» TASK INSTRUCTIONS
For this exercise, print only the lines from the one containing "- Complete Install" through the end of the material below, exactly as given.

» SUPPLIED INFORMATION
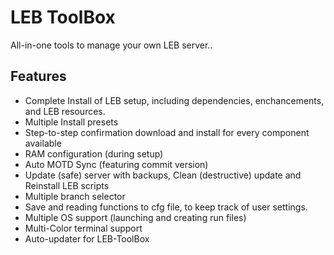 # LEB ToolBox
All-in-one tools to manage your own LEB server..

## Features
- Complete Install of LEB setup, including dependencies, enchancements, and LEB resources.
- Multiple Install presets
- Step-to-step confirmation download and install for every component available
- RAM configuration (during setup)
- Auto MOTD Sync (featuring commit version)
- Update (safe) server with backups, Clean (destructive) update and Reinstall LEB scripts
- Multiple branch selector
- Save and reading functions to cfg file, to keep track of user settings.
- Multiple OS support (launching and creating run files)
- Multi-Color terminal support
- Auto-updater for LEB-ToolBox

» TASK RESULT
- Complete Install of LEB setup, including dependencies, enchancements, and LEB resources.
- Multiple Install presets
- Step-to-step confirmation download and install for every component available
- RAM configuration (during setup)
- Auto MOTD Sync (featuring commit version)
- Update (safe) server with backups, Clean (destructive) update and Reinstall LEB scripts
- Multiple branch selector
- Save and reading functions to cfg file, to keep track of user settings.
- Multiple OS support (launching and creating run files)
- Multi-Color terminal support
- Auto-updater for LEB-ToolBox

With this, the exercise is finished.